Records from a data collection

Segment Open

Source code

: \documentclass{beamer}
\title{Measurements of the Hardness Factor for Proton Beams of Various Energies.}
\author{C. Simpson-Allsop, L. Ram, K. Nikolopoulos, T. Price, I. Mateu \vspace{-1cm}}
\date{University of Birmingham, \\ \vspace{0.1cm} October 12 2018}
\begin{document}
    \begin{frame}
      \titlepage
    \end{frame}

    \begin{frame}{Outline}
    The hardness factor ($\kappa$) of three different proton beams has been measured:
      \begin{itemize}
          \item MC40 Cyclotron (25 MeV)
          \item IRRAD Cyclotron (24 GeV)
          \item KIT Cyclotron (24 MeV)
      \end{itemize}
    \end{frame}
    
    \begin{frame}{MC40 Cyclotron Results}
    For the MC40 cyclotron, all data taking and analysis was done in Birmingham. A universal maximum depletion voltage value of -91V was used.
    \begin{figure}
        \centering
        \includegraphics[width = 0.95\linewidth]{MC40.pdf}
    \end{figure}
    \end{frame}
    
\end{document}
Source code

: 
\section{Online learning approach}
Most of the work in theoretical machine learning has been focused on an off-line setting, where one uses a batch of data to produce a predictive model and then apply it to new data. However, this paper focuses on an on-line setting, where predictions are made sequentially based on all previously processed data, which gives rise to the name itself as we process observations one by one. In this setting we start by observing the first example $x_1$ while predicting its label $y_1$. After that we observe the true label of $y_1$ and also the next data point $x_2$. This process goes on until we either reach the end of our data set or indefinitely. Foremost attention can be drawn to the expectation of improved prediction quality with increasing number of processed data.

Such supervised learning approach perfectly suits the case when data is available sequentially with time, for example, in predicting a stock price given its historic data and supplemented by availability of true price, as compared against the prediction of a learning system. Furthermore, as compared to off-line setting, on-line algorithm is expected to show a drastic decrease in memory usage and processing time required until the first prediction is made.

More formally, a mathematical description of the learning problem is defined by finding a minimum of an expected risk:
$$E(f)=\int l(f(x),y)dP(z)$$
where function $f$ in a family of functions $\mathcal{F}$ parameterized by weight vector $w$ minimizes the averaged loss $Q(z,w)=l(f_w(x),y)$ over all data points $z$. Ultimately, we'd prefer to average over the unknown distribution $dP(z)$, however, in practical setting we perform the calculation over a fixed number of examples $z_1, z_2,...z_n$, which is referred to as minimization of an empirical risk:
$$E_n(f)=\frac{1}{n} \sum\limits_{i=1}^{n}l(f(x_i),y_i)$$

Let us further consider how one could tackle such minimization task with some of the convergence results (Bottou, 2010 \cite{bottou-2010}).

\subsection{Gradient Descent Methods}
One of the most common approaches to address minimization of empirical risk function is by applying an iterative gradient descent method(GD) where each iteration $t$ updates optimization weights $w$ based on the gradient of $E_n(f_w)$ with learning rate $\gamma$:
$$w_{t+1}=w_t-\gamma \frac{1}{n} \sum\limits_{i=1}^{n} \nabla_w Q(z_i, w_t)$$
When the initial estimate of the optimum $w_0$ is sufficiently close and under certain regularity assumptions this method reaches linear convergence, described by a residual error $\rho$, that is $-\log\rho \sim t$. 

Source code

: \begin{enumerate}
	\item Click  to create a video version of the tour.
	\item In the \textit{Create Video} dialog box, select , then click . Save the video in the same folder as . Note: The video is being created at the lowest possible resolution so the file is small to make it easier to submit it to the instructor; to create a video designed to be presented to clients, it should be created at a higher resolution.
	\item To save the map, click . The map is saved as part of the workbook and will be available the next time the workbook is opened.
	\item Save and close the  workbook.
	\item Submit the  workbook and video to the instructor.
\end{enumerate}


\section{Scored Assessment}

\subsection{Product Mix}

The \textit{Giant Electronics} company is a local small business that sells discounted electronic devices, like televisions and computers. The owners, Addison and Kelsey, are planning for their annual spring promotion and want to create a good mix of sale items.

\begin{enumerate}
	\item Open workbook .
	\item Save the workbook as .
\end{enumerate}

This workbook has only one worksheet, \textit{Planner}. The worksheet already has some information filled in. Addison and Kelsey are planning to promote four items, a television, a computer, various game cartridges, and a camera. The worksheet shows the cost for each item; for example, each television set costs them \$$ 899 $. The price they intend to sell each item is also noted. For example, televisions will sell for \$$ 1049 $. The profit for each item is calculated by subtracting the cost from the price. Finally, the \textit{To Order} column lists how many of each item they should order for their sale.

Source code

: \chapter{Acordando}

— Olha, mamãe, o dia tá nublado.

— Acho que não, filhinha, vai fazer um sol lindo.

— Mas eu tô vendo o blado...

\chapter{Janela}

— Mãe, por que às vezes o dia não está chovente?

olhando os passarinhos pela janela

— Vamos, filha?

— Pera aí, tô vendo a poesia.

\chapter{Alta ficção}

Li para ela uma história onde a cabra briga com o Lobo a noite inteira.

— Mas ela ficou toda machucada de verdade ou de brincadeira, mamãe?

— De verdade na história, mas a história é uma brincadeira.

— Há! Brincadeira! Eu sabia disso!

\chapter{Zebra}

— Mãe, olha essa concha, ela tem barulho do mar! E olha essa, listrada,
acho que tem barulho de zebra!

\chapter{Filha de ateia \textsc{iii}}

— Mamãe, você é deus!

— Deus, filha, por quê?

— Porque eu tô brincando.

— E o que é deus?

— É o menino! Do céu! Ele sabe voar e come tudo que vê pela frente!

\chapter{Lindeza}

Segment Closed

Task directions: Each entry above must be set down again without alteration.

Answer to the exercise:
Source code

: \documentclass{beamer}
\title{Measurements of the Hardness Factor for Proton Beams of Various Energies.}
\author{C. Simpson-Allsop, L. Ram, K. Nikolopoulos, T. Price, I. Mateu \vspace{-1cm}}
\date{University of Birmingham, \\ \vspace{0.1cm} October 12 2018}
\begin{document}
    \begin{frame}
      \titlepage
    \end{frame}

    \begin{frame}{Outline}
    The hardness factor ($\kappa$) of three different proton beams has been measured:
      \begin{itemize}
          \item MC40 Cyclotron (25 MeV)
          \item IRRAD Cyclotron (24 GeV)
          \item KIT Cyclotron (24 MeV)
      \end{itemize}
    \end{frame}
    
    \begin{frame}{MC40 Cyclotron Results}
    For the MC40 cyclotron, all data taking and analysis was done in Birmingham. A universal maximum depletion voltage value of -91V was used.
    \begin{figure}
        \centering
        \includegraphics[width = 0.95\linewidth]{MC40.pdf}
    \end{figure}
    \end{frame}
    
\end{document}
Source code

: 
\section{Online learning approach}
Most of the work in theoretical machine learning has been focused on an off-line setting, where one uses a batch of data to produce a predictive model and then apply it to new data. However, this paper focuses on an on-line setting, where predictions are made sequentially based on all previously processed data, which gives rise to the name itself as we process observations one by one. In this setting we start by observing the first example $x_1$ while predicting its label $y_1$. After that we observe the true label of $y_1$ and also the next data point $x_2$. This process goes on until we either reach the end of our data set or indefinitely. Foremost attention can be drawn to the expectation of improved prediction quality with increasing number of processed data.

Such supervised learning approach perfectly suits the case when data is available sequentially with time, for example, in predicting a stock price given its historic data and supplemented by availability of true price, as compared against the prediction of a learning system. Furthermore, as compared to off-line setting, on-line algorithm is expected to show a drastic decrease in memory usage and processing time required until the first prediction is made.

More formally, a mathematical description of the learning problem is defined by finding a minimum of an expected risk:
$$E(f)=\int l(f(x),y)dP(z)$$
where function $f$ in a family of functions $\mathcal{F}$ parameterized by weight vector $w$ minimizes the averaged loss $Q(z,w)=l(f_w(x),y)$ over all data points $z$. Ultimately, we'd prefer to average over the unknown distribution $dP(z)$, however, in practical setting we perform the calculation over a fixed number of examples $z_1, z_2,...z_n$, which is referred to as minimization of an empirical risk:
$$E_n(f)=\frac{1}{n} \sum\limits_{i=1}^{n}l(f(x_i),y_i)$$

Let us further consider how one could tackle such minimization task with some of the convergence results (Bottou, 2010 \cite{bottou-2010}).

\subsection{Gradient Descent Methods}
One of the most common approaches to address minimization of empirical risk function is by applying an iterative gradient descent method(GD) where each iteration $t$ updates optimization weights $w$ based on the gradient of $E_n(f_w)$ with learning rate $\gamma$:
$$w_{t+1}=w_t-\gamma \frac{1}{n} \sum\limits_{i=1}^{n} \nabla_w Q(z_i, w_t)$$
When the initial estimate of the optimum $w_0$ is sufficiently close and under certain regularity assumptions this method reaches linear convergence, described by a residual error $\rho$, that is $-\log\rho \sim t$. 

Source code

: \begin{enumerate}
	\item Click  to create a video version of the tour.
	\item In the \textit{Create Video} dialog box, select , then click . Save the video in the same folder as . Note: The video is being created at the lowest possible resolution so the file is small to make it easier to submit it to the instructor; to create a video designed to be presented to clients, it should be created at a higher resolution.
	\item To save the map, click . The map is saved as part of the workbook and will be available the next time the workbook is opened.
	\item Save and close the  workbook.
	\item Submit the  workbook and video to the instructor.
\end{enumerate}


\section{Scored Assessment}

\subsection{Product Mix}

The \textit{Giant Electronics} company is a local small business that sells discounted electronic devices, like televisions and computers. The owners, Addison and Kelsey, are planning for their annual spring promotion and want to create a good mix of sale items.

\begin{enumerate}
	\item Open workbook .
	\item Save the workbook as .
\end{enumerate}

This workbook has only one worksheet, \textit{Planner}. The worksheet already has some information filled in. Addison and Kelsey are planning to promote four items, a television, a computer, various game cartridges, and a camera. The worksheet shows the cost for each item; for example, each television set costs them \$$ 899 $. The price they intend to sell each item is also noted. For example, televisions will sell for \$$ 1049 $. The profit for each item is calculated by subtracting the cost from the price. Finally, the \textit{To Order} column lists how many of each item they should order for their sale.

Source code

: \chapter{Acordando}

— Olha, mamãe, o dia tá nublado.

— Acho que não, filhinha, vai fazer um sol lindo.

— Mas eu tô vendo o blado...

\chapter{Janela}

— Mãe, por que às vezes o dia não está chovente?

olhando os passarinhos pela janela

— Vamos, filha?

— Pera aí, tô vendo a poesia.

\chapter{Alta ficção}

Li para ela uma história onde a cabra briga com o Lobo a noite inteira.

— Mas ela ficou toda machucada de verdade ou de brincadeira, mamãe?

— De verdade na história, mas a história é uma brincadeira.

— Há! Brincadeira! Eu sabia disso!

\chapter{Zebra}

— Mãe, olha essa concha, ela tem barulho do mar! E olha essa, listrada,
acho que tem barulho de zebra!

\chapter{Filha de ateia \textsc{iii}}

— Mamãe, você é deus!

— Deus, filha, por quê?

— Porque eu tô brincando.

— E o que é deus?

— É o menino! Do céu! Ele sabe voar e come tudo que vê pela frente!

\chapter{Lindeza}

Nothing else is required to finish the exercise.